---- Data
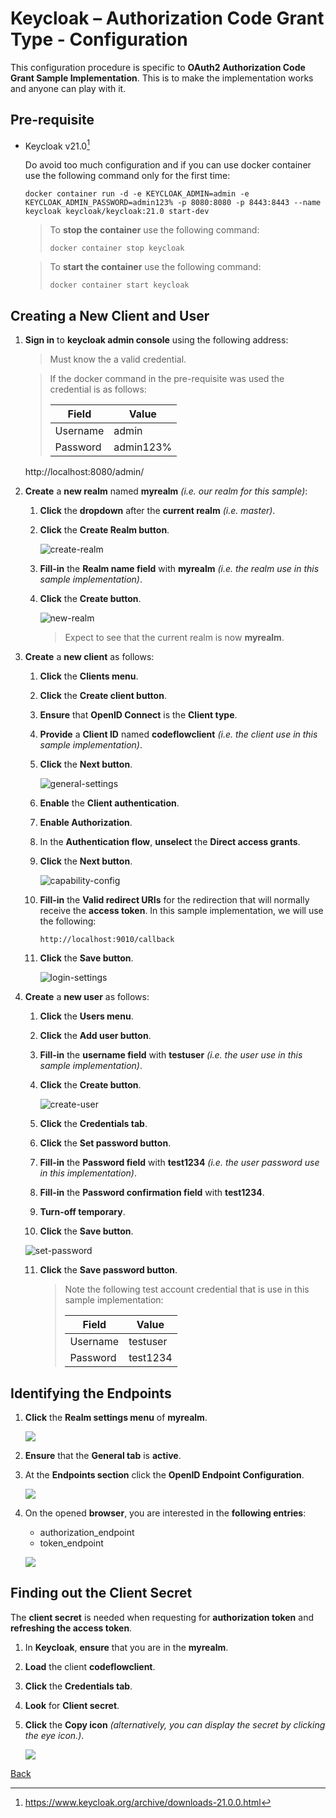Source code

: # Keycloak – Authorization Code Grant Type - Configuration

This configuration procedure is specific to **OAuth2 Authorization Code Grant Sample Implementation**. This is to make the implementation works and anyone can play with it. 

## Pre-requisite

* Keycloak v21.0[^1]

  Do avoid too much configuration and if you can use docker container use the following command only for the first time:

  ```
  docker container run -d -e KEYCLOAK_ADMIN=admin -e KEYCLOAK_ADMIN_PASSWORD=admin123% -p 8080:8080 -p 8443:8443 --name keycloak keycloak/keycloak:21.0 start-dev
  ```
  
  > To **stop the container** use the following command:
  >
  > ```
  > docker container stop keycloak
  > ```
  
  > To **start the container** use the following command:
  >
  > ```
  > docker container start keycloak
  > ```

## Creating a New Client and User

1. **Sign in** to **keycloak admin console** using the following address:

   > Must know the a valid credential. 

   > If the docker command in the pre-requisite was used the credential is as follows:
   >
   > | Field    | Value     |
   > | -------- | --------- |
   > | Username | admin     |
   > | Password | admin123% |

   http://localhost:8080/admin/

2. **Create** a **new realm** named **myrealm** *(i.e. our realm for this sample)*: 

   1. **Click** the **dropdown** after the **current realm** *(i.e. master)*.

   2. **Click** the **Create Realm button**.

      ![create-realm](images/create-realm.png)

   3. **Fill-in** the **Realm name field** with **myrealm** *(i.e. the realm use in this sample implementation)*.

   4. **Click** the **Create button**.

      ![new-realm](images/new-realm.png)

      > Expect to see that the current realm is now **myrealm**.

3. **Create** a **new client** as follows:

   1. **Click** the **Clients menu**.

   2. **Click** the **Create client button**.

   3. **Ensure** that **OpenID Connect** is the **Client type**.

   4. **Provide** a **Client ID** named **codeflowclient** *(i.e. the client use in this sample implementation)*.

   5. **Click** the **Next button**.

      ![general-settings](images/general-settings.png)

   6. **Enable** the **Client authentication**.

   7. **Enable Authorization**.

   8. In the **Authentication flow**, **unselect** the **Direct access grants**.

   9. **Click** the **Next button**.

      ![capability-config](images/capability-config.png)

   10. **Fill-in** the **Valid redirect URIs** for the redirection that will normally receive the **access token**. In this sample implementation, we will use the following:

       ```
       http://localhost:9010/callback
       ```

   11. **Click** the **Save button**.

       ![login-settings](images/login-settings.png)

   

4. **Create** a **new user** as follows:

   1. **Click** the **Users menu**.

   2. **Click** the **Add user button**.

   3. **Fill-in** the **username field** with **testuser** *(i.e. the user use in this sample implementation)*.

   4. **Click** the **Create button**. 

      ![create-user](images/create-user.png)

   5. **Click** the **Credentials tab**.

   6. **Click** the **Set password button**.

   7. **Fill-in** the **Password field** with **test1234** *(i.e. the user password use in this implementation)*.

   8. **Fill-in** the **Password confirmation field** with **test1234**.

   9. **Turn-off temporary**.

   10. **Click** the **Save button**.

      ![set-password](images/set-password.png)

   11. **Click** the **Save password button**.

       > Note the following test account credential that is use in this sample implementation:
       >
       > | Field    | Value    |
       > | -------- | -------- |
       > | Username | testuser |
       > | Password | test1234 |

## Identifying the Endpoints

1. **Click** the **Realm settings menu** of **myrealm**.

   ![](images/realm-settings.png)

2. **Ensure** that the **General tab** is **active**.

3. At the **Endpoints section** click the **OpenID Endpoint Configuration**.

   ![](images/myrealm-general.png)

4. On the opened **browser**, you are interested in the **following entries**:

   * authorization_endpoint
   * token_endpoint

   ![](images/end-points.png)

## Finding out the Client Secret

The **client secret** is needed when requesting for **authorization token** and **refreshing the access token**.

1. In **Keycloak**, **ensure** that you are in the **myrealm**.

2. **Load** the client **codeflowclient**.

3. **Click** the **Credentials tab**.

4. **Look** for **Client secret**.

5. **Click** the **Copy icon** *(alternatively, you can display the secret by clicking the eye icon.)*.

   ![](images/client-secret.png)

[Back](../README.md)

[^1]: https://www.keycloak.org/archive/downloads-21.0.0.html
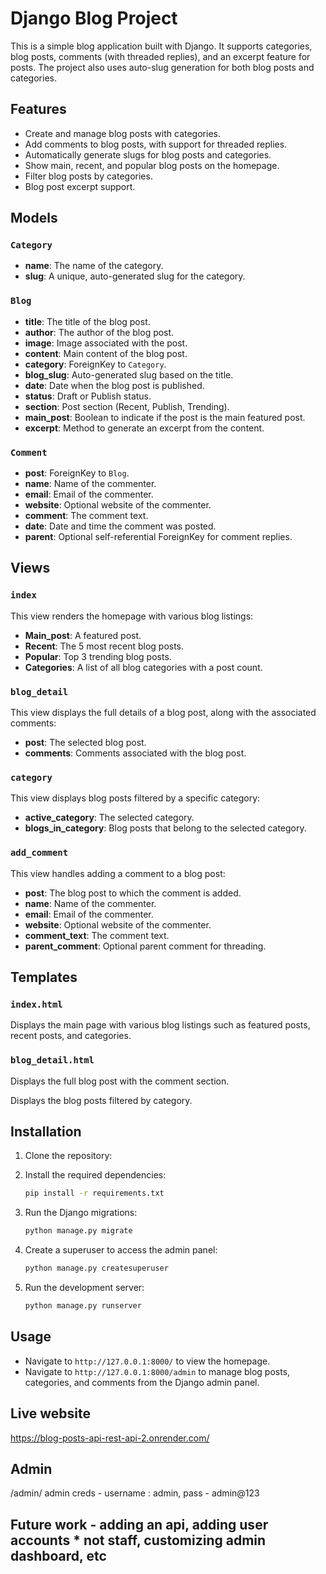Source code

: # Django Blog Project

This is a simple blog application built with Django. It supports categories, blog posts, comments (with threaded replies), and an excerpt feature for posts. The project also uses auto-slug generation for both blog posts and categories.

## Features

- Create and manage blog posts with categories.
- Add comments to blog posts, with support for threaded replies.
- Automatically generate slugs for blog posts and categories.
- Show main, recent, and popular blog posts on the homepage.
- Filter blog posts by categories.
- Blog post excerpt support.

## Models

### `Category`

- **name**: The name of the category.
- **slug**: A unique, auto-generated slug for the category.

### `Blog`

- **title**: The title of the blog post.
- **author**: The author of the blog post.
- **image**: Image associated with the post.
- **content**: Main content of the blog post.
- **category**: ForeignKey to `Category`.
- **blog_slug**: Auto-generated slug based on the title.
- **date**: Date when the blog post is published.
- **status**: Draft or Publish status.
- **section**: Post section (Recent, Publish, Trending).
- **main_post**: Boolean to indicate if the post is the main featured post.
- **excerpt**: Method to generate an excerpt from the content.

### `Comment`

- **post**: ForeignKey to `Blog`.
- **name**: Name of the commenter.
- **email**: Email of the commenter.
- **website**: Optional website of the commenter.
- **comment**: The comment text.
- **date**: Date and time the comment was posted.
- **parent**: Optional self-referential ForeignKey for comment replies.

## Views

### `index`

This view renders the homepage with various blog listings:
- **Main_post**: A featured post.
- **Recent**: The 5 most recent blog posts.
- **Popular**: Top 3 trending blog posts.
- **Categories**: A list of all blog categories with a post count.

### `blog_detail`

This view displays the full details of a blog post, along with the associated comments:
- **post**: The selected blog post.
- **comments**: Comments associated with the blog post.

### `category`

This view displays blog posts filtered by a specific category:
- **active_category**: The selected category.
- **blogs_in_category**: Blog posts that belong to the selected category.

### `add_comment`

This view handles adding a comment to a blog post:
- **post**: The blog post to which the comment is added.
- **name**: Name of the commenter.
- **email**: Email of the commenter.
- **website**: Optional website of the commenter.
- **comment_text**: The comment text.
- **parent_comment**: Optional parent comment for threading.

## Templates

### `index.html`

Displays the main page with various blog listings such as featured posts, recent posts, and categories.

### `blog_detail.html`

Displays the full blog post with the comment section.



Displays the blog posts filtered by category.

## Installation

1. Clone the repository:

2. Install the required dependencies:
    ```bash
    pip install -r requirements.txt
    ```
3. Run the Django migrations:
    ```bash
    python manage.py migrate
    ```
4. Create a superuser to access the admin panel:
    ```bash
    python manage.py createsuperuser
    ```
5. Run the development server:
    ```bash
    python manage.py runserver
    ```

## Usage

- Navigate to `http://127.0.0.1:8000/` to view the homepage.
- Navigate to `http://127.0.0.1:8000/admin` to manage blog posts, categories, and comments from the Django admin panel.

## Live website
  https://blog-posts-api-rest-api-2.onrender.com/
## Admin
  /admin/
  admin creds - username : admin, pass - admin@123

## Future work - adding an api, adding user accounts * not staff, customizing admin dashboard, etc
  
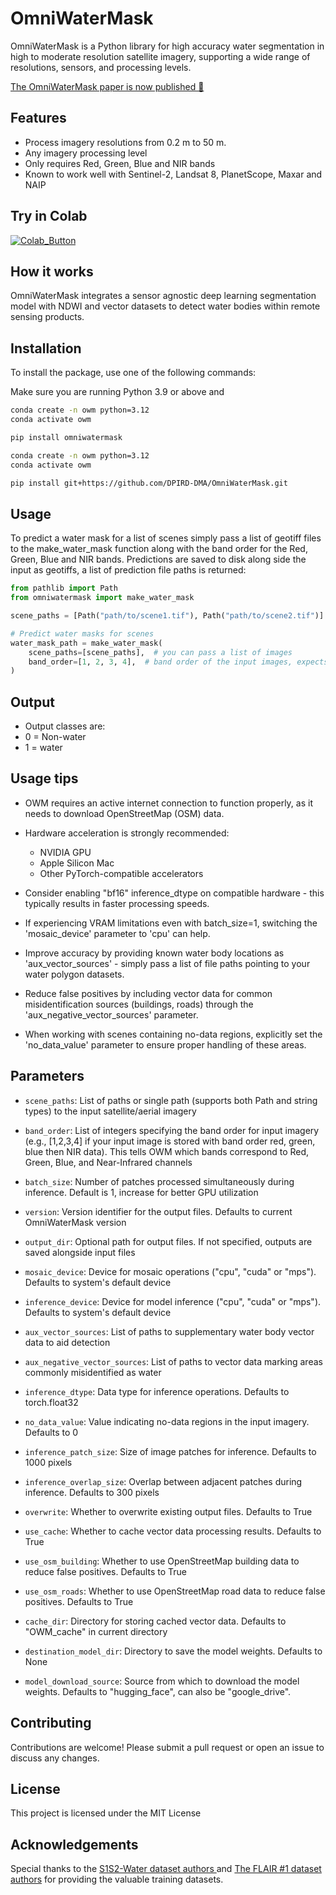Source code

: # OmniWaterMask

OmniWaterMask is a Python library for high accuracy water segmentation in high to moderate resolution satellite imagery, supporting a wide range of resolutions, sensors, and processing levels.

[The OmniWaterMask paper is now published 🎉](https://www.sciencedirect.com/science/article/pii/S0924271625002692)


## Features

-   Process imagery resolutions from 0.2 m to 50 m.
-   Any imagery processing level
-   Only requires Red, Green, Blue and NIR bands
-   Known to work well with Sentinel-2, Landsat 8, PlanetScope, Maxar and NAIP

## Try in Colab

[![Colab_Button]][Link]

[Link]: https://colab.research.google.com/drive/15qgTgk4XiWcSzllNt4CtFU7pDSNrKLHk?usp=sharing 'Try OmniWaterMask In Colab'

[Colab_Button]: https://img.shields.io/badge/Try%20in%20Colab-grey?style=for-the-badge&logo=google-colab

## How it works
OmniWaterMask integrates a sensor agnostic deep learning segmentation model with NDWI and vector datasets to detect water bodies within remote sensing products.

## Installation

To install the package, use one of the following commands:

Make sure you are running Python 3.9 or above and  

```bash
conda create -n owm python=3.12
conda activate owm

pip install omniwatermask
```

```bash
conda create -n owm python=3.12
conda activate owm

pip install git+https://github.com/DPIRD-DMA/OmniWaterMask.git
```

## Usage

To predict a water mask for a list of scenes simply pass a list of geotiff files to the make_water_mask function along with the band order for the Red, Green, Blue and NIR bands. Predictions are saved to disk along side the input as geotiffs, a list of prediction file paths is returned:

```python
from pathlib import Path
from omniwatermask import make_water_mask

scene_paths = [Path("path/to/scene1.tif"), Path("path/to/scene2.tif")]

# Predict water masks for scenes
water_mask_path = make_water_mask(
    scene_paths=[scene_paths],  # you can pass a list of images
    band_order=[1, 2, 3, 4],  # band order of the input images, expects RGB+NIR
)
```
## Output
- Output classes are:
- 0 = Non-water
- 1 = water

## Usage tips

-   OWM requires an active internet connection to function properly, as it needs to download OpenStreetMap (OSM) data.
-   Hardware acceleration is strongly recommended:
    -   NVIDIA GPU
    -   Apple Silicon Mac
    -   Other PyTorch-compatible accelerators
-   Consider enabling "bf16" inference_dtype on compatible hardware - this typically results in faster processing speeds.
-   If experiencing VRAM limitations even with batch_size=1, switching the 'mosaic_device' parameter to 'cpu' can help.
-   Improve accuracy by providing known water body locations as 'aux_vector_sources' - simply pass a list of file paths pointing to your water polygon datasets.
-   Reduce false positives by including vector data for common misidentification sources (buildings, roads) through the 'aux_negative_vector_sources' parameter.

-   When working with scenes containing no-data regions, explicitly set the 'no_data_value' parameter to ensure proper handling of these areas.


## Parameters

-    `scene_paths`: List of paths or single path (supports both Path and string types) to the input satellite/aerial imagery

-    `band_order`: List of integers specifying the band order for input imagery (e.g., [1,2,3,4] if your input image is stored with band order red, green, blue then NIR data). This tells OWM which bands correspond to Red, Green, Blue, and Near-Infrared channels

-    `batch_size`: Number of patches processed simultaneously during inference. Default is 1, increase for better GPU utilization

-    `version`: Version identifier for the output files. Defaults to current OmniWaterMask version

-    `output_dir`: Optional path for output files. If not specified, outputs are saved alongside input files

-    `mosaic_device`: Device for mosaic operations ("cpu", "cuda" or "mps"). Defaults to system's default device

-    `inference_device`: Device for model inference ("cpu", "cuda" or "mps"). Defaults to system's default device

-    `aux_vector_sources`: List of paths to supplementary water body vector data to aid detection

-    `aux_negative_vector_sources`: List of paths to vector data marking areas commonly misidentified as water

-    `inference_dtype`: Data type for inference operations. Defaults to torch.float32

-    `no_data_value`: Value indicating no-data regions in the input imagery. Defaults to 0

-    `inference_patch_size`: Size of image patches for inference. Defaults to 1000 pixels

-    `inference_overlap_size`: Overlap between adjacent patches during inference. Defaults to 300 pixels

-    `overwrite`: Whether to overwrite existing output files. Defaults to True

-    `use_cache`: Whether to cache vector data processing results. Defaults to True

-    `use_osm_building`: Whether to use OpenStreetMap building data to reduce false positives. Defaults to True

-    `use_osm_roads`: Whether to use OpenStreetMap road data to reduce false positives. Defaults to True

-    `cache_dir`: Directory for storing cached vector data. Defaults to "OWM_cache" in current directory

-    `destination_model_dir`: Directory to save the model weights. Defaults to None

-    `model_download_source`: Source from which to download the model weights. Defaults to "hugging_face", can also be "google_drive".


## Contributing

Contributions are welcome! Please submit a pull request or open an issue to discuss any changes.

## License

This project is licensed under the MIT License

## Acknowledgements

Special thanks to the [S1S2-Water dataset authors ](https://github.com/MWieland/s1s2_water) and [The FLAIR #1 dataset authors](https://ignf.github.io/FLAIR/) for providing the valuable training datasets.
--------
▶ Activity:
Return every line from the entries above that includes the word "positives".

▶ Response area:
-   Reduce false positives by including vector data for common misidentification sources (buildings, roads) through the 'aux_negative_vector_sources' parameter.
-    `use_osm_building`: Whether to use OpenStreetMap building data to reduce false positives. Defaults to True
-    `use_osm_roads`: Whether to use OpenStreetMap road data to reduce false positives. Defaults to True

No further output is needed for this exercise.